During the weekend BOJ Governor Shirakawa delivered a speech in which he stated that the BOJ is “ready to take appropriate action if needed” to deal with the strength of the YEN. It seems that the Japanese government has been getting more heat from the corporate sector because of the YEN’s relative strength and the damage it is doing to the major exporters. Shirakawa offered caution on how the “appropriate actions would proceed as the BOJ is prohibited from “monetizing debt”  and it also does not want to risk raising bond yields from fear of inflation.

BOJ seems to have a self-imposed cap on government bond buying so as to avoid debt monetization. Shirakawa alluded to the concept that the BOJ could not buy an amount bigger than the cash in circulation. He didn’t say that it was illegal restraint or just a precautionary stance. The BOJ is on the HORNS OF A DILEMMA as it risks creating inflation that would badly undermine the vast majority of domestic Japanese investors. It is important to remember that 97 percent of all outstanding JGBs are owned by the Japanese themselves–unlike the holdings of U.S. treasuries and MBSs. No wonder the Chinese are buying Japanese debt. It would be political suicide for the MOF to push too aggressively on the monetary creation issue for the huge impact it would have on retiring Japanese savers. Shirakawa and the bank, though, appear nervous that politicans such as the defeated OZAWA will make some move to amend the Bank of Japan law, which guarantees its independence. This is a very serious dilemma for the Japanese polity and we will watch closely. Ever since the initial intervention of September 15,the DOLLAR/YEN has settled down but the EURO/YEN has rallied from 108 to close out last week at almost 114. This is the best effect the Japanese could have gotten.

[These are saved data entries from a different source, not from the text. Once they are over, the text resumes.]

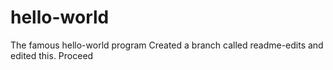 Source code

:# hello-world
The famous hello-world program
Created a branch called readme-edits and edited this. Proceed
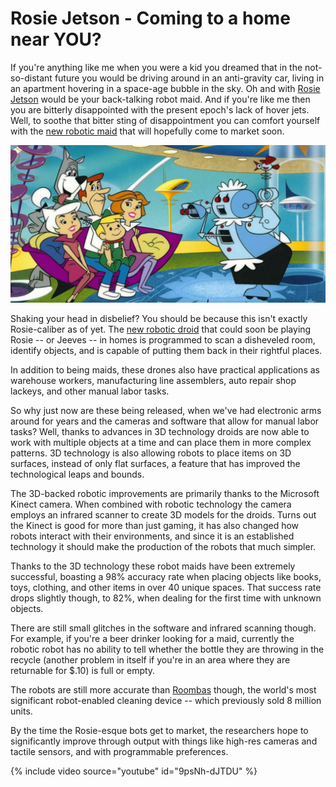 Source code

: # Rosie Jetson - Coming to a home near YOU?

If you're anything like me when you were a kid you dreamed that in the not-so-distant future you would be driving around in an anti-gravity car, living in an apartment hovering in a space-age bubble in the sky. Oh and with [Rosie Jetson](http://en.wikipedia.org/wiki/List_of_The_Jetsons_characters#Rosey) would be your back-talking robot maid. And if you're like me then you are bitterly disappointed with the present epoch's lack of hover jets. Well, to soothe that bitter sting of disappointment you can comfort yourself with the [new robotic maid](http://www.news.cornell.edu/stories/May12/PlacingNewObjects.html) that will hopefully come to market soon.

![The Jetsons and Rosie, the Robot)](/static/2012/the-jetsons-and-rosie-the-robot.jpg)

Shaking your head in disbelief? You should be because this isn't exactly Rosie-caliber as of yet. The [new robotic droid](http://www.popsci.com/technology/article/2011-11/controlled-kinect-new-tele-operated-cleaner-bot-picks-clutter) that could soon be playing Rosie -- or Jeeves -- in homes is programmed to scan a disheveled room, identify objects, and is capable of putting them back in their rightful places.

In addition to being maids, these drones also have practical applications as warehouse workers, manufacturing line assemblers, auto repair shop lackeys, and other manual labor tasks. 

So why just now are these being released, when we've had electronic arms around for years and the cameras and software that allow for manual labor tasks? Well, thanks to advances in 3D technology droids are now able to work with multiple objects at a time and can place them in more complex patterns. 3D technology is also allowing robots to place items on 3D surfaces, instead of only flat surfaces, a feature that has improved the technological leaps and bounds. 

The 3D-backed robotic improvements are primarily thanks to the Microsoft Kinect camera. When combined with robotic technology the camera employs an infrared scanner to create 3D models for the droids. Turns out the Kinect is good for more than just gaming, it has also changed how robots interact with their environments, and since it is an established technology it should make the production of the robots that much simpler.

Thanks to the 3D technology these robot maids have been extremely successful, boasting a 98% accuracy rate when placing objects like books, toys, clothing, and other items in over 40 unique spaces. That success rate drops slightly though, to 82%, when dealing for the first time with unknown objects. 

There are still small glitches in the software and infrared scanning though. For example, if you're a beer drinker looking for a maid, currently the robotic robot has no ability to tell whether the bottle they are throwing in the recycle (another problem in itself if you're in an area where they are returnable for $.10) is full or empty. 

The robots are still more accurate than [Roombas](http://en.wikipedia.org/wiki/Roomba) though, the world's most significant robot-enabled cleaning device -- which previously sold 8 million units. 

By the time the Rosie-esque bots get to market, the researchers hope to significantly improve through output with things like high-res cameras and tactile sensors, and with programmable preferences.

{% include video source="youtube" id="9psNh-dJTDU" %}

After all the glad handing between Wen Jiabao and Obama, China this week announced that it was levying anti-dumping duties on the import of U.S. chicken products. It has accused the U.S. poultry  industry of dumping chicken broiler parts, which has caused damage to its domestic industry. China says it will palce import surcharges of 50 to 105 percent. In the mainstay of world trade, this is no big deal–ok chicken shit–but it sends a message. Schumer and others want to place a tariff on the Chinese for currency manipulation, but the Chinese know that rural, agrarian states in the U.S. Senate and these states have a great deal to lose in a trade war with the U.S. American farmers are doing phenomenally as they export massive amounts of product to the Chinese. Many traders have been blindsided this summer by the continuing strength in ag markets, even as the U.S. farmers bring in record crops. Latin America also had large crops last year so even with drought in Russia and Ukraine, crop prices were and have held up very well. Even Caterpillar and John Deere have been in opposition to the Schumer initiatives. The Chinese have put the senate on notice that the tariff game is much more complicated than the simplistic language of populism.

The most interesting article over the weekend was the front page WSJ piece about the super-secret committee of European heavyweights that met to make sure the entire EU project didn’t implode. The acrimony between Sarkozy and Merkel was very real and we would suggest that the wounds will take long to heal. Sarkozy was doing everything he could to gain the upper hand on the bailout of the PIIGS and it was reported he tried to bring a television crew to one of the meetings as to embarrass Merkel.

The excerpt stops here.